ALEXANDRIA BAY, NY 13607

No Description Available

Tag No.: C0204

Based on findings from observation, document review and interview, the hospital's outpatient clinic crash (emergency) cart was dusty, not readily available to staff and had not been inspected on a weekly basis as required by hospital policy. Additionally 2 of 2 staff members at the outpatient clinic did not know the policy for medical emergencies in the outpatient clinic.

Findings include:

--During tour of the hospital's outpatient clinic on 7/14/11 at 12:30 p.m., it was observed that the crash cart was dusty and surrounded by office equipment.

--Per review of a document entitled "Crash Cart Inspection Log," in 2011 the crash cart was only inspected for evaluating the functional status of resuscitation equipment twice in April, three times in May and twice in June (not on a weekly basis as required by hospital policy).

--During interview of the outpatient clinic Nurse Manager on 7/14/11 at 1:30 p.m., he/she verified that the crash cart should be checked weekly per hospital policy and that it had not been inspected on a weekly basis.

--Per review of hospital's policy and procedure (P & P) entitled "Code Blue - Clinic," last revised 1/14/09, it states "In the event a clinic patient suffers cardiac or respiratory arrest: 1. Call for assistance... Assist the patient to a flat surface... Start CPR. Use Ambu bag....Obtain and attach AED. ... Call 911 for transport...."

--Per interview of licensed practical nurse (LPN) #1 on 7/14/11 at 1:15 p.m., he/she was not aware that the outpatient clinic had a crash cart and did not know he/she should call 911 (or instruct someone to call 911) during a patient cardiac or respiratory arrest.

--Per interview of registered nurse (RN) #1 on 7/14/11 at 1:30 p.m., he/she did not know he/she should call 911 (or instruct someone to call 911) during a patient cardiac or respiratory arrest.

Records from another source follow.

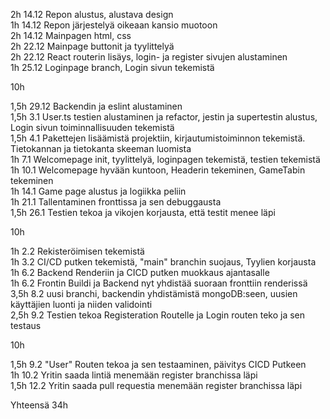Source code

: 2h 14.12 Repon alustus, alustava design<br>
1h 14.12 Repon järjestelyä oikeaan kansio muotoon<br>
2h 14.12 Mainpagen html, css<br>
2h 22.12 Mainpage buttonit ja tyylittelyä<br>
2h 22.12 React routerin lisäys, login- ja register sivujen alustaminen<br>
1h 25.12 Loginpage branch, Login sivun tekemistä<br>

10h

1,5h 29.12 Backendin ja eslint alustaminen<br>
1,5h 3.1 User.ts testien alustaminen ja refactor, jestin ja supertestin alustus, Login sivun toiminnallisuuden tekemistä<br>
1,5h 4.1 Pakettejen lisäämistä projektiin, kirjautumistoiminnon tekemistä. Tietokannan ja tietokanta skeeman luomista<br>
1h   7.1 Welcomepage init, tyylittelyä, loginpagen tekemistä, testien tekemistä<br>
1h 10.1 Welcomepage hyvään kuntoon, Headerin tekeminen, GameTabin tekeminen<br>
1h 14.1 Game page alustus ja logiikka peliin<br>
1h    21.1  Tallentaminen fronttissa ja sen debuggausta <br>
1,5h  26.1  Testien tekoa ja vikojen korjausta, että testit menee läpi<br>

10h

1h 2.2 Rekisteröimisen tekemistä<br>
1h 3.2 CI/CD putken tekemistä, "main" branchin suojaus, Tyylien korjausta<br>
1h 6.2 Backend Renderiin ja CICD putken muokkaus ajantasalle<br>
1h 6.2 Frontin Buildi ja Backend nyt yhdistää suoraan fronttiin renderissä<br>
3,5h 8.2 uusi branchi, backendin yhdistämistä mongoDB:seen, uusien käyttäjien luonti ja niiden validointi<br>
2,5h 9.2 Testien tekoa Registeration Routelle ja Login routen teko ja sen testaus<br>

10h

1,5h 9.2 "User" Routen tekoa ja sen testaaminen, päivitys CICD Putkeen<br>
1h 10.2 Yritin saada lintiä menemään register branchissa läpi<br>
1,5h 12.2 Yritin saada pull requestia menemään register branchissa läpi<br>


Yhteensä 34h
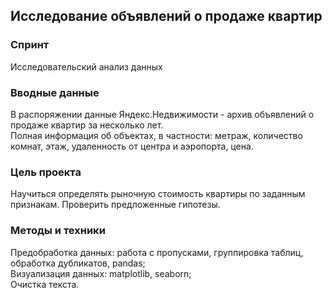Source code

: ## Исследование объявлений о продаже квартир

### Спринт

Исследовательский анализ данных

### Вводные данные

В распоряжении данные Яндекс.Недвижимости - архив объявлений о продаже квартир за несколько лет.  
Полная информация об объектах, в частности: метраж, количество комнат, этаж, удаленность от центра и аэропорта, цена.

### Цель проекта

Научиться определять рыночную стоимость квартиры по заданным признакам. Проверить предложенные гипотезы.

### Методы и техники

Предобработка данных: работа с пропусками, группировка таблиц, обработка дубликатов, pandas;   
Визуализация данных: matplotlib, seaborn;   
Очистка текста.  
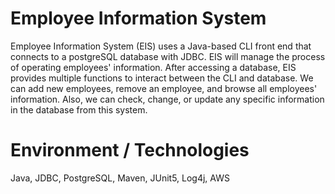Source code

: # Employee Information System
 Employee Information System (EIS) uses a Java-based CLI front end that connects to a postgreSQL database with JDBC. EIS will manage the process of operating employees' information. After accessing a database, EIS provides multiple functions to interact between the CLI and database. We can add new employees, remove an employee, and browse all employees' information. Also, we can check,  change, or update any specific information in the database from this system.

# Environment / Technologies
  Java, JDBC, PostgreSQL, Maven, JUnit5, Log4j, AWS
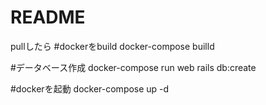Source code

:# README

pullしたら
#dockerをbuild
docker-compose builld

#データベース作成
docker-compose run web rails db:create

#dockerを起動
docker-compose up -d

--During interview of the outpatient clinic Nurse Manager on 7/14/11 at 1:30 p.m., he/she stated that in the event of a cardiac or respiratory arrest 911 would be called.

No Description Available

Tag No.: C0222

Based on findings from observation and interview, the hospital does not monitor the temperature of laboratory refrigerator #2 (located in the outpatient clinic) on weekends. Also, the hospital does not have a written policy to address maintenance activities performed above the ceiling where asbestos could be present.

Findings include:

--Per observation on 7/12/11 at 2:10 p.m., there were no 7/2/11 (Saturday) and 7/3/11 (Sunday) entries on the refrigerator temperature log for laboratory refrigerator #2. Therefore, it could not be determined whether the refrigerator maintained the appropriate temperature on these dates.

--During interview of the Laboratory Director on 7/12/11 at 2:10 p.m., he/she verified that the laboratory refrigerator temperature is not monitored on weekends.

-- Per interview of the Director of Plant Operations on 7/12/11 at 11:00 a.m., he/she stated that the hospital does not have a policy that addresses potential worker exposure to asbestos when performing above the ceiling work where asbestos may be present.

No Description Available

Tag No.: C0241

Based on findings from document review and interview, in the matter of medical staff activities the hospital's governing body did not ensure compliance with state regulations and its own medical staff bylaws. Specifically, in 1 of 3 physician's credentials files reviewed, a Physician (Physician #1) was not recredentialed every two years as required by state regulation and the medical staff bylaws. Also, in 1 of 3 physician's credentials files reviewed, a Physican (Physician #2) was recredentialed without consideration of peer review as required by the hospital's medical staff bylaws. Additionally, 8 medical staff members have not attended 50 percent of the medical staff meetings held in a year, as required by the hospital's medical staff bylaws.

Findings include:

--Per review of the hospital's document entitled "Bylaws of the Medical Staff," adopted by the active medical staff on 5/11/05, it states "Section 7 Reappointment Process. a. Each Medical Staff member will be reappointed no less frequently than every two (2) years, .."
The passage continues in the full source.